The energy additions from low-carbon sources have not, however, been sufficient to meet the growth in total global energy demand, meaning the use of fossil fuels has continued to increase. Fossil fuel consumption reached a new high in 2023, driven primarily by rising oil consumption.
Upstream oil and gas investment totalled $550b in 2023. Although investment remains below the peak seen in the early 2020s, production has continued to grow steadily, supported by improved productivity, but more may need to be done in the decades ahead, complemented by the right options to cut emissions.
The disruptions to global energy supplies associated with the war in Ukraine have increased the importance attached to ensuring secure and affordable energy while also achieving Paris climate goals. This greater focus on safeguarding energy security includes many countries placing more weight on ensuring the security of their key low-carbon-energy value chains.

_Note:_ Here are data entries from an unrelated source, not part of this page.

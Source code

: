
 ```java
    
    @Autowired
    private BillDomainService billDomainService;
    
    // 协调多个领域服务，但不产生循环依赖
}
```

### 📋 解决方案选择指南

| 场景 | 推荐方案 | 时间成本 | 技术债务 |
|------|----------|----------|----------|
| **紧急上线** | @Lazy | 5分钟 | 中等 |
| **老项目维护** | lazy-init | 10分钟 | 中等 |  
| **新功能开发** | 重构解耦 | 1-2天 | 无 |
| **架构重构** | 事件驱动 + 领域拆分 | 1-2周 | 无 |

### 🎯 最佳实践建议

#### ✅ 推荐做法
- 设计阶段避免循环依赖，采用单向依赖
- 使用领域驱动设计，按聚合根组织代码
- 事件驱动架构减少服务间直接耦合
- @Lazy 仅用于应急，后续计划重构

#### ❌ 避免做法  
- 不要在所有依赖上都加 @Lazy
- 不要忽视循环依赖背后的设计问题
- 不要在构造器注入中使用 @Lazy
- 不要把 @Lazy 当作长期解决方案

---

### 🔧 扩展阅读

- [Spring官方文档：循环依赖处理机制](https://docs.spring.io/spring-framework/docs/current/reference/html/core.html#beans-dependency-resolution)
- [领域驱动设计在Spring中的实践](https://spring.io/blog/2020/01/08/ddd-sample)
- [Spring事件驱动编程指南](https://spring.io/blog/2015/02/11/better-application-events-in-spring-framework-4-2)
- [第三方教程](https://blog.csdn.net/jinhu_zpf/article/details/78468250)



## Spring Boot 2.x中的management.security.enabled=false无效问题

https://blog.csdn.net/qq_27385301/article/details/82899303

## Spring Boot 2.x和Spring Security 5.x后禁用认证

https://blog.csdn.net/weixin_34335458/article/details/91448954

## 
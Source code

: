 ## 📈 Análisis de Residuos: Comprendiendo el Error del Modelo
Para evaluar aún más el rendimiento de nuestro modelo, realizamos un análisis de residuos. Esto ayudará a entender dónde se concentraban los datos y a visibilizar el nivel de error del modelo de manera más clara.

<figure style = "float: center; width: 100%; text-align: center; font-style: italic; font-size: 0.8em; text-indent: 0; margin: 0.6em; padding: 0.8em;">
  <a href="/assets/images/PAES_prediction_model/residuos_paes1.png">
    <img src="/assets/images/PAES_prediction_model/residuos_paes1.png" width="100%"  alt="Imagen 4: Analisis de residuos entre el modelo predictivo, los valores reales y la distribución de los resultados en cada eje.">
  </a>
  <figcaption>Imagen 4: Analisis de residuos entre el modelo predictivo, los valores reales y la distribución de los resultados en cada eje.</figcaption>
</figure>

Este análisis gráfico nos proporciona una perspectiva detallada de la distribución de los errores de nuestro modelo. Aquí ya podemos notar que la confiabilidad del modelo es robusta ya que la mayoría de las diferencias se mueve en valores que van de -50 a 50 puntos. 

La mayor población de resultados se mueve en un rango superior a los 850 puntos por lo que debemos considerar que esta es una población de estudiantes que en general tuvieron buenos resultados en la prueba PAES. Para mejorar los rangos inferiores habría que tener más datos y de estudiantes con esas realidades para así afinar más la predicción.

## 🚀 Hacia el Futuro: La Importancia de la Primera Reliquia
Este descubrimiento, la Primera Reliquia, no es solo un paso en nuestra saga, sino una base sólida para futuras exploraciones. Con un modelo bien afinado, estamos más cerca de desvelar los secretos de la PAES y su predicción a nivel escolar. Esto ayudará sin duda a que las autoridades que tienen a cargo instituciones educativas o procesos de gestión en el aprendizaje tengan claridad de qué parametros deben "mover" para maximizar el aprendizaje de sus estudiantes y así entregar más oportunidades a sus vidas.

And, finally, a word on the tumultuous time in which this outlook is being written—in the middle of a China-US trade war, and when geopolitical and trade dynamics and configurations could be completely rewired. This could have huge implications on long-term energy use, policies and cost, and we are unlikely to know the full extent of the fallout for many months, perhaps years, ahead. History and the energy narrative, as usual, will be written by the eventual winners.
All told, the crystal balls may not be able to tell the future of energy, but they can certainly influence behaviour based on the warnings and guidance they give. It is an important reminder when planning for the future, as our energy needs depend on it.